出圈的不是《中国奇谭》,是不认命的“妖劲儿”(11)
2024-06-15 来源:旧番剧
中国古代典籍中的白泽形象。(受访者供图)
而这种转变的发生,恰与儒家学说在中国的正统化进程几乎同步。儒家认为社会运行有其正常的标准,它应当是正统、常规且可控的,因而《左传》中会不断讲“反物为妖”,将那些游离于正常标准之外的都笼统划入“妖”的范畴。在这样的话语体系下,妖怪意味着异类,而异类意味着对立,对立招致的即是敌意。
话说回来,记有妖怪的典籍大多是古代文人所著,他们难免浸润在儒家的话语体系中,考虑到它的传播性,如何去写一个结局就很值得玩味了。我在读典籍中的妖怪故事时经常会发现,从前半部分的笔触中能明显感觉到,作者本人是非常喜欢这个妖怪的,但最后不得已将落点引到妖怪被除掉了。大多都故事很精彩,结尾很潦草。“怪遂绝”,全剧终。
新京报:两年前你做妖怪故事的整理编纂时,国内几乎少有人同行。这两年,“妖怪学”在中国的发展有哪些新的进展吗?
张云:进程其实要比预想中快很多。两年前,我在做的算是一个比较基础性的事情,先从典籍中把妖怪相关的部分整理出来,至少让大家能集中看到中国的妖怪有多少种,分别是怎样记载的,但是后来慢慢发现,只是这样还不够。传统典籍中的妖怪故事大多篇幅较短,很多故事可能也不符合今天人们的阅读偏好,考虑的重心也逐渐转向怎么能让大家更好地接纳这个东西。而这两年能明显感觉到,关于妖怪题材的作品开始大量进入公众视线了。

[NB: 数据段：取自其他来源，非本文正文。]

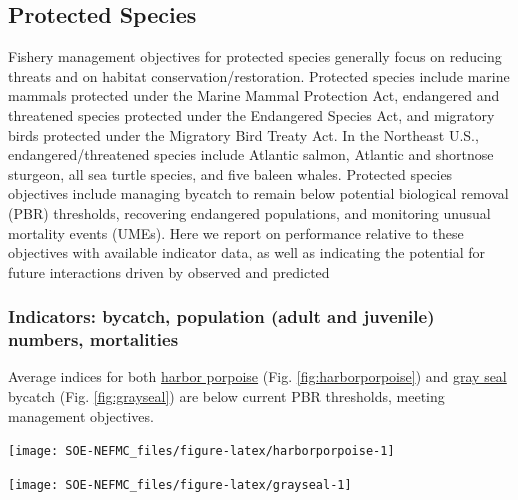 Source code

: \documentclass[
  10pt,
]{article}
\let\origfigure\figure
\let\endorigfigure\endfigure
\renewenvironment{figure}[1][2] {
    \expandafter\origfigure\expandafter[H]
} {
    \endorigfigure
}
\begin{document}
\hypertarget{protected-species}{%
\subsection{Protected Species}\label{protected-species}}

Fishery management objectives for protected species generally focus on reducing threats and on habitat conservation/restoration. Protected species include marine mammals protected under the Marine Mammal Protection Act, endangered and threatened species protected under the Endangered Species Act, and migratory birds protected under the Migratory Bird Treaty Act. In the Northeast U.S., endangered/threatened species include Atlantic salmon, Atlantic and shortnose sturgeon, all sea turtle species, and five baleen whales. Protected species objectives include managing bycatch to remain below potential biological removal (PBR) thresholds, recovering endangered populations, and monitoring unusual mortality events (UMEs). Here we report on performance relative to these objectives with available indicator data, as well as indicating the potential for future interactions driven by observed and predicted

\hypertarget{indicators-bycatch-population-adult-and-juvenile-numbers-mortalities}{%
\subsubsection{Indicators: bycatch, population (adult and juvenile) numbers, mortalities}\label{indicators-bycatch-population-adult-and-juvenile-numbers-mortalities}}

Average indices for both \href{https://noaa-edab.github.io/catalog/harborporpoise.html}{harbor porpoise} (Fig. \ref{fig:harborporpoise}) and \href{https://noaa-edab.github.io/catalog/grayseal.html}{gray seal} bycatch (Fig. \ref{fig:grayseal}) are below current PBR thresholds, meeting management objectives.

\begin{figure}

{\centering \texttt{[image: SOE-NEFMC\_files/figure-latex/harborporpoise-1]} 

}

\caption{Harbor porpoise average bycatch estimate for Mid-Atlantic and New England gillnet fisheries (blue) and the potential biological removal (red).}\label{fig:harborporpoise}
\end{figure}
\begin{figure}

{\centering \texttt{[image: SOE-NEFMC\_files/figure-latex/grayseal-1]} 

}

\caption{Gray Seal average bycatch estimate for gillnet fisheries (blue) and the potential biological removal (red).}\label{fig:grayseal}
\end{figure}
\end{document}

至于学界,对于妖怪作为一种民俗研究范畴的关注度也有所上升,不少学者在做这方面的研究。可能有待商榷,但我的一个观察是,我们对妖怪的研究可能还需要一个更加整体、全局、或者说更综合的视野,从“中国妖怪”的宏观视角去研究,从而建立起“中国妖怪学”的框架,而不是仅仅将目光放在中国某个地区或者某少数民族内部的民间妖怪形象研究,又或者是历史上某个短时期内的妖怪特点,比较碎片化,缺少一些脉络感。日本在这方面的做法是比较值得我们去借鉴的。